Anesthesia Considerations for Insertion of the Peritoneal Dialysis Catheter
Journal Title: Journal of Clinical Nephrology and Renal Care - Year 2017, Vol 3, Issue 2
Abstract
Background Laparoscopy is an effective method of implantation for Peritoneal Dialysis (PD) catheters. However, in many centers around the world, Peritoneal Dialysis Catheter (PDC) insertions are done using an open surgical method, associated with greater surgical trauma and longer duration of hospitalization. One of the major drawbacks to the acceptance of laparoscopic insertion is the perceived necessity for General Anesthesia (GA) for this procedure. In this study, we have examined methods of anesthesia for laparoscopic insertion of PD catheters at a major North American center. Methods This retrospective study includes 245 patients with laparoscopic PD catheter insertion from January 2008 to July 2013 at the University Health Network in Toronto. The patients were consigned to Local Anesthesia (LA) and General Anesthesia (GA) depending on their co-morbidity and risk assessment. The LA patients were given intravenous conscious sedation with midazolam, fentanyl and propofol. Hemodynamic fluctuations were managed with small doses of vasopressors or vasodilators during the procedure. Nitrous oxide and carbon dioxide pneumoperitoneum were used for LA group and GA group respectively. Results The age, the exit site position of the catheter, the history of abdominal surgery and co-morbidities such as diabetes and cardiovascular disease in the two groups were significantly different.

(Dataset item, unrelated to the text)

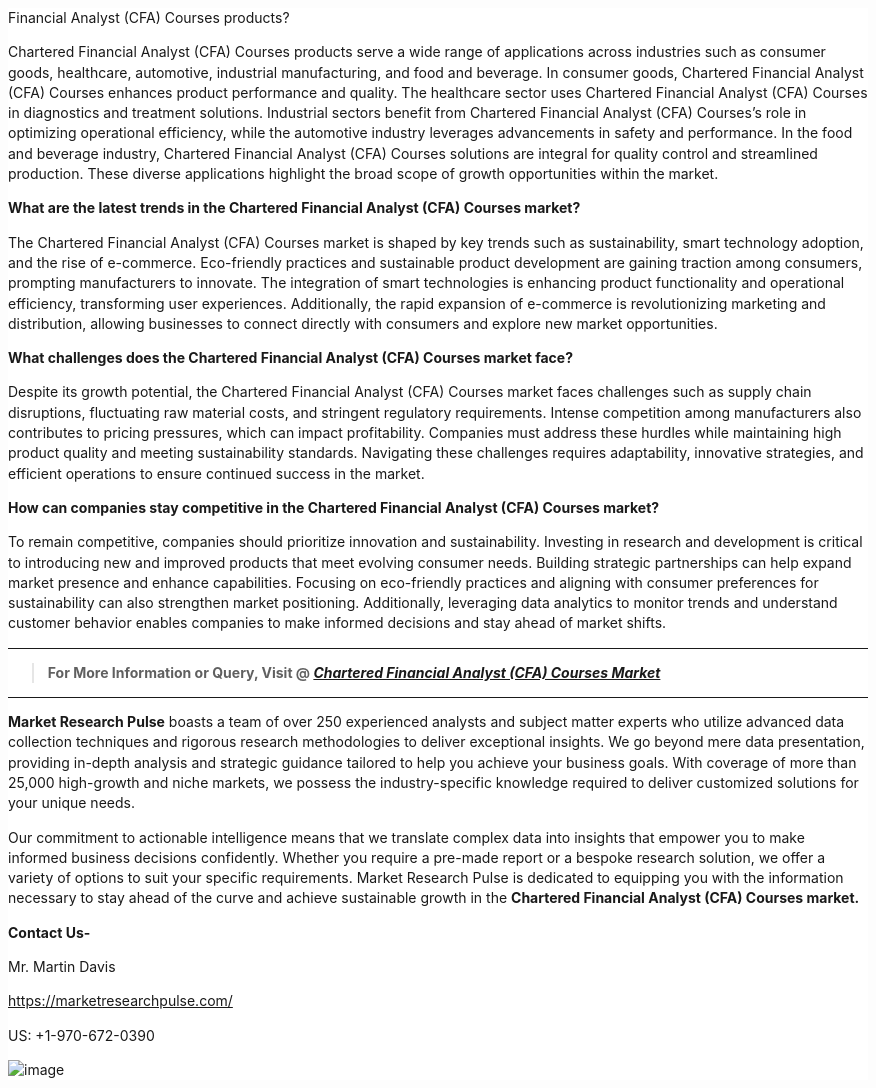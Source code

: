 Financial Analyst (CFA) Courses products?</strong></p><p>Chartered Financial Analyst (CFA) Courses products serve a wide range of applications across industries such as consumer goods, healthcare, automotive, industrial manufacturing, and food and beverage. In consumer goods, Chartered Financial Analyst (CFA) Courses enhances product performance and quality. The healthcare sector uses Chartered Financial Analyst (CFA) Courses in diagnostics and treatment solutions. Industrial sectors benefit from Chartered Financial Analyst (CFA) Courses&rsquo;s role in optimizing operational efficiency, while the automotive industry leverages advancements in safety and performance. In the food and beverage industry, Chartered Financial Analyst (CFA) Courses solutions are integral for quality control and streamlined production. These diverse applications highlight the broad scope of growth opportunities within the market.</p><p><strong>What are the latest trends in the Chartered Financial Analyst (CFA) Courses market?</strong></p><p>The Chartered Financial Analyst (CFA) Courses market is shaped by key trends such as sustainability, smart technology adoption, and the rise of e-commerce. Eco-friendly practices and sustainable product development are gaining traction among consumers, prompting manufacturers to innovate. The integration of smart technologies is enhancing product functionality and operational efficiency, transforming user experiences. Additionally, the rapid expansion of e-commerce is revolutionizing marketing and distribution, allowing businesses to connect directly with consumers and explore new market opportunities.</p><p><strong>What challenges does the Chartered Financial Analyst (CFA) Courses market face?</strong></p><p>Despite its growth potential, the Chartered Financial Analyst (CFA) Courses market faces challenges such as supply chain disruptions, fluctuating raw material costs, and stringent regulatory requirements. Intense competition among manufacturers also contributes to pricing pressures, which can impact profitability. Companies must address these hurdles while maintaining high product quality and meeting sustainability standards. Navigating these challenges requires adaptability, innovative strategies, and efficient operations to ensure continued success in the market.</p><p><strong>How can companies stay competitive in the Chartered Financial Analyst (CFA) Courses market?</strong></p><p>To remain competitive, companies should prioritize innovation and sustainability. Investing in research and development is critical to introducing new and improved products that meet evolving consumer needs. Building strategic partnerships can help expand market presence and enhance capabilities. Focusing on eco-friendly practices and aligning with consumer preferences for sustainability can also strengthen market positioning. Additionally, leveraging data analytics to monitor trends and understand customer behavior enables companies to make informed decisions and stay ahead of market shifts.</p><hr /><blockquote><p><strong>For More Information or Query, Visit @&nbsp;<em><a href="https://marketresearchpulse.com/report/65516/chartered-financial-analyst-cfa-courses-market?utm_source=Linkedin&utm_medium=0112">Chartered Financial Analyst (CFA) Courses Market</a></em></strong></p></blockquote><hr /><p><strong>Market Research Pulse</strong> boasts a team of over 250 experienced analysts and subject matter experts who utilize advanced data collection techniques and rigorous research methodologies to deliver exceptional insights. We go beyond mere data presentation, providing in-depth analysis and strategic guidance tailored to help you achieve your business goals. With coverage of more than 25,000 high-growth and niche markets, we possess the industry-specific knowledge required to deliver customized solutions for your unique needs.</p><p>Our commitment to actionable intelligence means that we translate complex data into insights that empower you to make informed business decisions confidently. Whether you require a pre-made report or a bespoke research solution, we offer a variety of options to suit your specific requirements. Market Research Pulse is dedicated to equipping you with the information necessary to stay ahead of the curve and achieve sustainable growth in the <strong>Chartered Financial Analyst (CFA) Courses market.</strong></p><p><strong>Contact Us-</strong></p><p>Mr. Martin Davis</p><p>https://marketresearchpulse.com/</p><p>US: +1-970-672-0390</p>
![image](https://github.com/user-attachments/assets/fc565ac3-c995-4233-a807-eb3549205c37)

All patients tolerated the procedure well. Nearly 45% of the patients were given LA, there were more ASA grade IV patients in this group. Ten patients were converted to GA from LA. There were no significant differences in Systolic Blood Pressure (SBP) in the two groups at the beginning of the anesthesia, but during the surgery, the SBP of GA group decreased. There were no significant differences of SPO2 between the two groups. The mean operating time and observation time in the Post-Anesthesia Care Unit (PACU) of the GA group was longer. After arrival in the PACU, the PACU score in GA group was lower than LA group, but there was no difference between the two groups at discharge. Conclusions Both local and general anesthesia for laparoscopic catheter implantation is safe and effective. Older patients, abdominal (as opposed to pre-sternal) exit sites, co-morbidity with diabetes mellitus, and those with higher ASA grade do well with local anesthesia.